Cyproheptadine enhances the IK of mouse cortical neurons through sigma-1 receptor-mediated intracellular signal pathway

Abstract

Cyproheptadine (CPH) is a histamine- and serotonin-receptor antagonist, and its effects are observed recently in the modulation of multiple intracellular signals. In this study, we used cortical neurons and HEK-293 cells transfected with Kv2.1 α-subunit to address whether CPH modify neural voltage-gated K+ channels by a mechanism independent of its serotonergic and histaminergic properties.
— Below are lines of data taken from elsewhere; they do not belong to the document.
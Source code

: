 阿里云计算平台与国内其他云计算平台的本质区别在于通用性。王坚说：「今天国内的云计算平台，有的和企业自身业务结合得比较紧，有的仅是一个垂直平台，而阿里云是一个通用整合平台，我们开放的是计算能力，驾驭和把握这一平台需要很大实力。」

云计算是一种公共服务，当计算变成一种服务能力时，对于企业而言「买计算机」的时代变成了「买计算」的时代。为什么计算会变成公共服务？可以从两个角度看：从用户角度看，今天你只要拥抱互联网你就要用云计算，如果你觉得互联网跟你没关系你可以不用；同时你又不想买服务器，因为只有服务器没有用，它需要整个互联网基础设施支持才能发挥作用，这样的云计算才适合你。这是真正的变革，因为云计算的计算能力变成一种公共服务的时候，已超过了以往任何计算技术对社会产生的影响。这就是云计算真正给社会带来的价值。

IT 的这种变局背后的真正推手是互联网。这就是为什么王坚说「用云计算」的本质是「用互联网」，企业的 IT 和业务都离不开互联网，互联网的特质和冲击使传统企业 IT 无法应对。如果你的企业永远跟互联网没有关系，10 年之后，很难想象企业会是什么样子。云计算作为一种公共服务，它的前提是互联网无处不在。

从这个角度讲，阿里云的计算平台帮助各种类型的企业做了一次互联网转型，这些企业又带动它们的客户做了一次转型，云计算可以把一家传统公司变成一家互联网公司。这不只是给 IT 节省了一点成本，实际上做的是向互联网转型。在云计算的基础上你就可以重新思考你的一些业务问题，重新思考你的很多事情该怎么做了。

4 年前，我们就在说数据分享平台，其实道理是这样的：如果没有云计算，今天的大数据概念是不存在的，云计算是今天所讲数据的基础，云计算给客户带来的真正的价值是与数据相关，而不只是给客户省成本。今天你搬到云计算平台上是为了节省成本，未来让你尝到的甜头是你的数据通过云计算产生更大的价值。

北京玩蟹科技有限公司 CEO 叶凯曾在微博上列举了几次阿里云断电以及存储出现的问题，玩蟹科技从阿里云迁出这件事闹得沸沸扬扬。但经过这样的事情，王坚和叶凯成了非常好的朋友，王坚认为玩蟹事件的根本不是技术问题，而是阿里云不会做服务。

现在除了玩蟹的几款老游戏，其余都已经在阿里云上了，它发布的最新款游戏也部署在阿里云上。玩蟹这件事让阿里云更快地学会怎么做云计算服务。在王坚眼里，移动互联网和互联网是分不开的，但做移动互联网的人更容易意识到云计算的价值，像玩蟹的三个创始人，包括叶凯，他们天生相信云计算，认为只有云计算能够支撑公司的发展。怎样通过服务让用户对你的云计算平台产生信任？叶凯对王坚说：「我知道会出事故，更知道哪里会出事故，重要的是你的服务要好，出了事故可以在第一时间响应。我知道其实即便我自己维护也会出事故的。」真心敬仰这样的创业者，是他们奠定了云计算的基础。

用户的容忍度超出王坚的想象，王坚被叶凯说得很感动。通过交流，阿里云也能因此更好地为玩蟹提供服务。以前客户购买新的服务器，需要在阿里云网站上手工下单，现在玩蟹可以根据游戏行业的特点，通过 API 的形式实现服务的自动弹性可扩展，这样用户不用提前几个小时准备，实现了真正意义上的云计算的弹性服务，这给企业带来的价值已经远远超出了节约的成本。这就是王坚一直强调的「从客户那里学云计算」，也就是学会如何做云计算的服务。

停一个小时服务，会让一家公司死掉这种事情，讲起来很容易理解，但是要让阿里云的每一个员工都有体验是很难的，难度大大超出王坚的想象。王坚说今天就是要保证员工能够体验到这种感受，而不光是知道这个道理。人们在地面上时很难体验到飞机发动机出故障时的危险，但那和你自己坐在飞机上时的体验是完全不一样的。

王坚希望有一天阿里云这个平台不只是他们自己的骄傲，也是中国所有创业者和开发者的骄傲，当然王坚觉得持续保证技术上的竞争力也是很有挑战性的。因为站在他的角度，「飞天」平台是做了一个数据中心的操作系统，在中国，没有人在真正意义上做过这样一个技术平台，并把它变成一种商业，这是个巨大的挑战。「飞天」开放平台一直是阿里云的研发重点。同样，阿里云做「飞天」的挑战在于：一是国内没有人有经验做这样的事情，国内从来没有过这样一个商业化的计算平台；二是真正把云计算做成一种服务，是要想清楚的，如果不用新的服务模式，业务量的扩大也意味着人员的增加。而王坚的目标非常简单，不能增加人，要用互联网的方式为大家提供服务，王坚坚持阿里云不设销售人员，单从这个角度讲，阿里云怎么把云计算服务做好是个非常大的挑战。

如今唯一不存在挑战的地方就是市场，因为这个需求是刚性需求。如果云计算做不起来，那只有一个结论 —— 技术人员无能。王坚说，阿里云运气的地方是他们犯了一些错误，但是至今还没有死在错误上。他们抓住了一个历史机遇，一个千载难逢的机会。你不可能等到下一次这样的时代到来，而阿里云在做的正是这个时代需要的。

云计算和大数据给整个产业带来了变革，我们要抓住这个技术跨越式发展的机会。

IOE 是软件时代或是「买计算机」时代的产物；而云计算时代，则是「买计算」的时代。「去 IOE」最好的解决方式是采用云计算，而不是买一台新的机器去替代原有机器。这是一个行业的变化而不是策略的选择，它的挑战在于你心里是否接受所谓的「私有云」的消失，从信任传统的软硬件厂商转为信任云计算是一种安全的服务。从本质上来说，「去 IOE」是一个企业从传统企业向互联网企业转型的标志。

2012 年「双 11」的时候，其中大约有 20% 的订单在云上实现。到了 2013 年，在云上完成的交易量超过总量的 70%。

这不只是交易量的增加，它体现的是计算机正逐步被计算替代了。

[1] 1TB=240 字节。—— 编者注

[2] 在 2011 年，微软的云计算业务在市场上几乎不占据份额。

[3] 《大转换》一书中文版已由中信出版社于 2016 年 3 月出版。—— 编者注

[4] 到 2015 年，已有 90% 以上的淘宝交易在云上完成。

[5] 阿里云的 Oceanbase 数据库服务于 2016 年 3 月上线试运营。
Our results demonstrate that intracellularly delivered CPH increased the IK by reducing the activity of protein kinas A (PKA). Inhibition of Gi eliminated the CPH-induced effect on both the IK and PKA. Blocking of 5-HT-, M-, D2-, H1- or H2- type GPCR receptors with relevant antagonists did not eliminate the CPH-induced effect on the IK. Antagonists of the sigma-1 receptor, however, blocked the effect of CPH. Moreover, the inhibition of sigma-1 by siRNA knockdown significantly reduced the CPH-induced effect on the IK. On the contrary, sigma-1 receptor agonist mimicked the effects of CPH on the induction of IK. A ligand-receptor binding assay indicated that CPH bound to the sigma-1 receptor. Similar effect of CPH were obtained from HEK-293 cells transfected with the α-subunit of Kv2.1. In overall, we reveal for the first time that CPH enhances the IK by modulating activity of PKA, and that the associated activation of the sigma-1 receptor/Gi-protein pathway might be involved. Our findings illustrate an uncharacterized effect of CPH on neuron excitability through the IK, which is independent of histamine H1 and serotonin receptors. © 2012 He et al.